Yes, you might be better off buying now than when the tax credit was in effect. The reasons are very simple. A historic drop in interest rates and less competition if you are buying residential property under $400,000. If you were taking out your mortgage today, your interest rate would probably be around 4.5% for a thirty year fixed rate mortgage.   Rates in April were right around 5.25%. You would be spending $135 less on your monthly payment, for an annual savings of $1,620 per year.

Home sales hit a wall with the expiration of the tax credit, reminiscent of how "Cash for Clunkers" sucked up a lot of future demand for car sales. One advantage of the current market situation is that lower interest rates and housing prices are available to everyone purchasing residential real estate, whether homeowners or investors. I have noticed an increase in savvy investors buying real estate to "fix and hold". They are saying the drop in demand after April has enabled them to get lower offers accepted.

Do I wish a tax credit would come back for everyone, not just first time homebuyers? Of course I do. Do I think it will with our record deficits? Not likely. If you purchased back in April, congratulations.
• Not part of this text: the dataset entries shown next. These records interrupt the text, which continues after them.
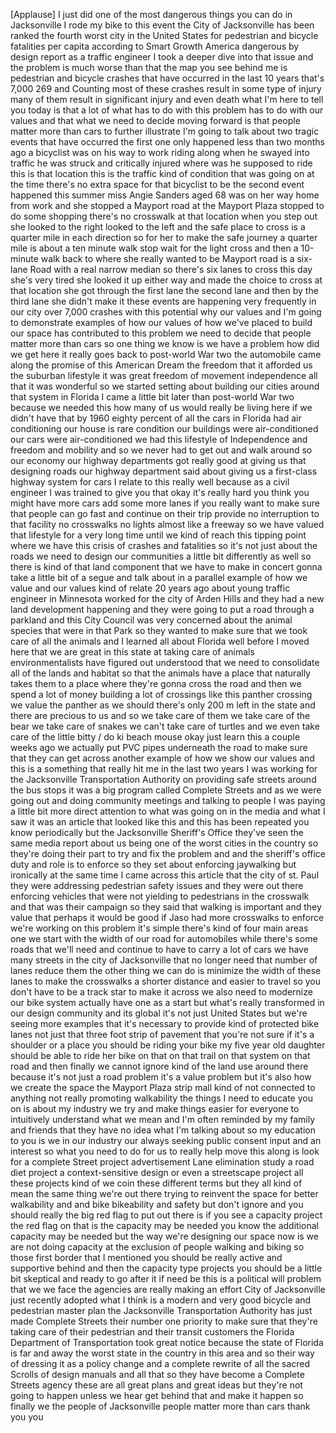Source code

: 
[Applause]
I just did one of the most dangerous
things you can do in Jacksonville I rode
my bike to this event
the City of Jacksonville has been ranked
the fourth worst city in the United
States for pedestrian and bicycle
fatalities per capita according to Smart
Growth America dangerous by design
report as a traffic engineer I took a
deeper dive into that issue and the
problem is much worse than that
the map you see behind me is pedestrian
and bicycle crashes that have occurred
in the last 10 years that&#39;s 7,000 269
and Counting most of these crashes
result in some type of injury many of
them result in significant injury and
even death what I&#39;m here to tell you
today is that a lot of what has to do
with this problem has to do with our
values and that what we need to decide
moving forward is that people matter
more than cars to further illustrate I&#39;m
going to talk about two tragic events
that have occurred the first one only
happened less than two months ago a
bicyclist was on his way to work riding
along when he swayed into traffic he was
struck and critically injured where was
he supposed to ride this is that
location this is the traffic kind of
condition that was going on at the time
there&#39;s no extra space for that
bicyclist to be the second event
happened this summer miss Angie Sanders
aged 68 was on her way home from work
and she stopped a Mayport road at the
Mayport Plaza stopped to do some
shopping
there&#39;s no crosswalk at that location
when you step out she looked to the
right looked to the left and the safe
place to cross is a quarter mile in each
direction so for her to make the safe
journey
a quarter mile is about a ten minute
walk
stop wait for the light cross and then a
10-minute walk back to where she really
wanted to be Mayport road is a six-lane
Road with a real narrow median so
there&#39;s six lanes to cross this day
she&#39;s very tired
she looked it up either way and made the
choice to cross at that location she got
through the first lane the second lane
and then by the third lane she didn&#39;t
make it
these events are happening very
frequently in our city over 7,000
crashes with this potential why our
values and I&#39;m going to demonstrate
examples of how our values of how we&#39;ve
placed to build our space has
contributed to this problem we need to
decide that people matter more than cars
so one thing we know is we have a
problem how did we get here it really
goes back to post-world War two the
automobile came along the promise of
this American Dream the freedom that it
afforded us the suburban lifestyle it
was great freedom of movement
independence all that it was wonderful
so we started setting about building our
cities around that system in Florida I
came a little bit later than post-world
War two because we needed this how many
of us would really be living here if we
didn&#39;t have that by 1960 eighty percent
of all the cars in Florida had air
conditioning our house is rare condition
our buildings were air-conditioned our
cars were air-conditioned we had this
lifestyle of Independence and freedom
and mobility and so we never had to get
out and walk around so our economy
our highway departments got really good
at giving us that designing roads our
highway department said about giving us
a first-class highway system for cars I
relate to this really well because as a
civil engineer I was trained to give you
that okay it&#39;s really hard you think you
might have more cars add some more lanes
if you really want to make sure that
people can go fast and continue on their
trip provide no interruption to that
facility no crosswalks no lights almost
like a freeway so we have valued that
lifestyle for a very long time until we
kind of reach this tipping point where
we have this crisis of crashes and
fatalities so it&#39;s not just about the
roads we need to design our communities
a little bit differently as well so
there is kind of that land component
that we have to make in concert gonna
take a little bit of a segue and talk
about in a parallel example of how we
value and our values kind of relate 20
years ago about young traffic engineer
in Minnesota worked for the city of
Arden Hills and they had a new land
development happening and they were
going to put a road through a parkland
and this City Council was very concerned
about the animal species that were in
that Park so they wanted to make sure
that we took care of all the animals and
I learned all about Florida well before
I moved here that we are great in this
state at taking care of animals
environmentalists have figured out
understood that we need to consolidate
all of the lands and habitat so that the
animals have a place that naturally
takes them to a place where they&#39;re
gonna cross the road and then we spend a
lot of money building a lot of crossings
like this panther crossing we value the
panther as we should there&#39;s only 200 m
left in the state and there are precious
to us and so we take care of them we
take care of the bear we take care of
snakes we can&#39;t
take care of turtles and we even take
care of the little bitty / do ki beach
mouse okay
just learn this a couple weeks ago we
actually put PVC pipes underneath the
road to make sure that they can get
across another example of how we show
our values and this is a something that
really hit me in the last two years I
was working for the Jacksonville
Transportation Authority on providing
safe streets around the bus stops it was
a big program called Complete Streets
and as we were going out and doing
community meetings and talking to people
I was paying a little bit more direct
attention to what was going on in the
media and what I saw it was an article
that looked like this and this has been
repeated you know periodically but the
Jacksonville Sheriff&#39;s Office they&#39;ve
seen the same media report about us
being one of the worst cities in the
country so they&#39;re doing their part to
try and fix the problem and and the
sheriff&#39;s office duty and role is to
enforce so they set about enforcing
jaywalking but ironically at the same
time I came across this article that the
city of st. Paul they were addressing
pedestrian safety issues and they were
out there enforcing vehicles that were
not yielding to pedestrians in the
crosswalk and that was their campaign so
they said that walking is important and
they value that perhaps it would be good
if Jaso had more crosswalks to enforce
we&#39;re working on this problem it&#39;s
simple
there&#39;s kind of four main areas one we
start with the width of our road for
automobiles while there&#39;s some roads
that we&#39;ll need and continue to have to
carry a lot of cars we have many streets
in the city of Jacksonville that no
longer need that number of lanes reduce
them
the other thing we can do is minimize
the width of these lanes to make the
crosswalks a shorter distance and easier
to travel so you don&#39;t have to be a
track star to make it across we also
need to modernize our bike system
actually have one as a start
but what&#39;s really transformed in our
design community and its global it&#39;s not
just United States but we&#39;re seeing more
examples that it&#39;s necessary to provide
kind of protected bike lanes not just
that three foot strip of pavement that
you&#39;re not sure if it&#39;s a shoulder or a
place you should be riding your bike my
five year old daughter should be able to
ride her bike on that on that trail on
that system on that road and then
finally we cannot ignore kind of the
land use around there because it&#39;s not
just a road problem it&#39;s a value problem
but it&#39;s also how we create the space
the Mayport Plaza strip mall kind of not
connected to anything not really
promoting walkability the things I need
to educate you on is about my industry
we try and make things easier for
everyone to intuitively understand what
we mean and I&#39;m often reminded by my
family and friends that they have no
idea what I&#39;m talking about
so my education to you is we in our
industry our always seeking public
consent input and an interest so what
you need to do for us to really help
move this along is look for a complete
Street project advertisement Lane
elimination study a road diet project a
context-sensitive design or even a
streetscape project all these projects
kind of we coin these different terms
but they all kind of mean the same thing
we&#39;re out there trying to reinvent the
space for better walkability and and
bike bikeability
and safety but don&#39;t ignore and you
should really the big red flag to put
out there is if you see a capacity
project the red flag on that is the
capacity may be needed
you know the additional capacity may be
needed but the way we&#39;re designing our
space now is we are not doing capacity
at the exclusion of people walking and
biking so those first border that I
mentioned you should be really active
and supportive behind and then the
capacity type projects you should be a
little bit skeptical and ready to go
after it if need be this is a political
will problem that we we face the
agencies are really making an effort
City of Jacksonville just recently
adopted what I think is a modern and
very good bicycle and pedestrian master
plan the Jacksonville Transportation
Authority has just made Complete Streets
their number one priority to make sure
that they&#39;re taking care of their
pedestrian and their transit customers
the Florida Department of Transportation
took great notice because the state of
Florida is far and away the worst state
in the country in this area and so their
way of dressing it as a policy change
and a complete rewrite of all the sacred
Scrolls of design manuals and all that
so they have become a Complete Streets
agency these are all great plans and
great ideas but they&#39;re not going to
happen unless we hear get behind that
and make it happen
so finally we the people of Jacksonville
people matter more than cars thank you
you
You are making yourself rich instead of a landlord.  Hopefully you went with a zero or low cost loan. If so it might make sense to refinance now, saving a lot of money. As always, have your mortgage professional do the numbers.

Remember that unless you are Warren Buffet, you can not time the market. I have missed a lot of great deals because I thought prices were going to go a little lower. Feel free to call or email with any questions.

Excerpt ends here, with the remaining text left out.